Our group is the first to study human fetal stress responses in vivo. The present study, with a new cohort, first, confirms the findings of Giannakoulopoulos et al. (1), that transfusion through the IHV but not the PCI causes the fetus to mount an HPA stress response. In addition, it has examined the relationship between fetal and maternal stress hormone levels and has shown a link with baseline cortisol but not ß- endorphin. This study has also demonstrated, for the first time, that the fetal responses, in this model, are independent of the maternal. It has also produced some evidence that the fetal ß-endorphin responses are more rapid than, and develop before, the cortisol responses.

The finding of a positive correlation between basal maternal and fetal cortisol confirms and extends our pilot study (3). There was no similar correlation in ß-endorphin levels. This suggests that the cortisol correlation is unlikely to be caused by joint control via placental CRH release into both maternal and fetal compartments, because then, one would expect other POMC derivatives (such as ß -endorphin) also to be correlated. Indeed, Schulte et al. (8) have shown that CRH that is administered to the mother in the third trimester of pregnancy does not increase maternal cortisol.

It has been suggested that high levels of placental 11ß-hydroxysteroid-dehydrogenase type 2 activity excludes maternal cortisol from the fetus (9, 10). A direct study of maternal-fetal cortisol transfer in the fetal-placental unit before abortion showed that 15% of 3H-cortisol crossed the placenta unmetabolized (11). Our finding is compatible with substantial (80–90%) metabolism of maternal cortisol during passage through the placenta. Because fetal levels are about 13-fold lower than maternal, a rise of 10–20% in maternal levels could still double fetal concentrations. Our results indicate that 33.5% of the variance in fetal cortisol is attributable to maternal levels.

If there is direct transfer of maternal cortisol across the placenta in sufficient concentration to have a functional effect on the fetus, this provides a mechanism by which antenatal maternal stress may affect the fetus. Maternal stress in pregnancy has been shown to be associated with babies with lower birth weight and impaired brain development (12). Numerous animal studies have linked antenatal maternal stress with altered long-term hyperreactive HPA responses in the resultant offspring (13). The effects of maternal stress on the fetus can thus have long-term implications (14). The results presented here suggest that a mechanism of direct transfer occurs in humans, so that maternal stress, which results in elevated cortisol levels, may have a direct effect on development.

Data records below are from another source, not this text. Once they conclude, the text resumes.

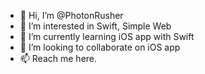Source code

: - 👋 Hi, I’m @PhotonRusher
- 👀 I’m interested in Swift, Simple Web
- 🌱 I’m currently learning iOS app with Swift
- 💞️ I’m looking to collaborate on iOS app
- 📫 Reach me here.

<!---
PhotonRusher/PhotonRusher is a ✨ special ✨ repository because its `README.md` (this file) appears on your GitHub profile.
You can click the Preview link to take a look at your changes.
--->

The correlation between maternal and fetal cortisol levels, suggesting that maternal cortisol may be transported to the fetus, raises a question about the independence of the fetal stress response to IHV transfusions. However, the fact that maternal levels of cortisol and ß-endorphin did not change with transfusion to the fetus at either site (Fig. 5Go) suggests that maternal responses did not influence the fetal responses described here. It may seem surprising that mothers did not show any activation of the HPA axis after what one would expect to be a stressful procedure for her also (i.e. having a 20-gauge needle inserted under local anesthetic through her abdomen into the fetal circulation, along with a small procedure-related risk of miscarriage and fetal death). Indeed these procedures are known to elicit a noradrenaline response in the mother (2). However, others have observed a desensitization of the maternal HPA axis response during pregnancy (8), which may, in part, be caused by release of large amounts of CRH from the placenta (15). Even though maternal cortisol levels have been shown to be increased during pregnancy by stressful experiences (8, 16), it may be that a greater insult is needed to achieve the same effect as in the nonpregnant state. Alternatively, it is also possible that the mother was stressed in anticipation of the procedure and, so, was resistant to further HPA activation by the procedure itself.

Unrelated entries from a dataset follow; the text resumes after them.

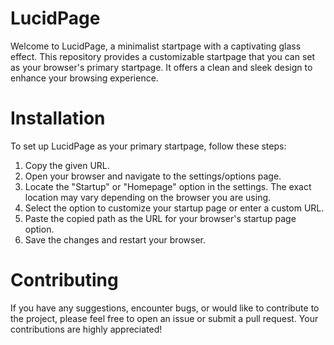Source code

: # LucidPage
Welcome to LucidPage, a minimalist startpage with a captivating glass effect. This repository provides a customizable startpage that you can set as your browser's 
primary startpage. It offers a clean and sleek design to enhance your browsing experience.

# Installation
To set up LucidPage as your primary startpage, follow these steps:
1.	Copy the given URL.
2.	Open your browser and navigate to the settings/options page.
3.	Locate the "Startup" or "Homepage" option in the settings. The exact location may vary depending on the browser you are using.
4.	Select the option to customize your startup page or enter a custom URL.
5.	Paste the copied path as the URL for your browser's startup page option.
6.	Save the changes and restart your browser.

# Contributing
If you have any suggestions, encounter bugs, or would like to contribute to the project, please feel free to open an issue or submit a pull request. Your contributions are highly appreciated!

The youngest fetus in the previous study was 23 weeks old (1), whereas the present study included fetuses at earlier gestational ages. A fetus at 20 weeks showed a typically large response. This is of interest because it has been suggested that the human fetal adrenal cortex cannot synthesize cortisol de novo before 24 weeks (17). However, the fetus at 18 weeks did not show a cortisol response, but he did show a rise in ß-endorphin. The finding that the cortisol response was significantly related to gestational age in the range from 18–35 weeks but that the ß-endorphin response was not, and was actually negative (Table 2Go, Fig. 4Go), suggests that the ß- endorphin response from the fetal pituitary may mature before the cortisol response from the fetal adrenal. However, it must be noted that the significant cortisol correlation (Fig. 4aGo) depends on a relatively small number of samples and should thus be interpreted with caution.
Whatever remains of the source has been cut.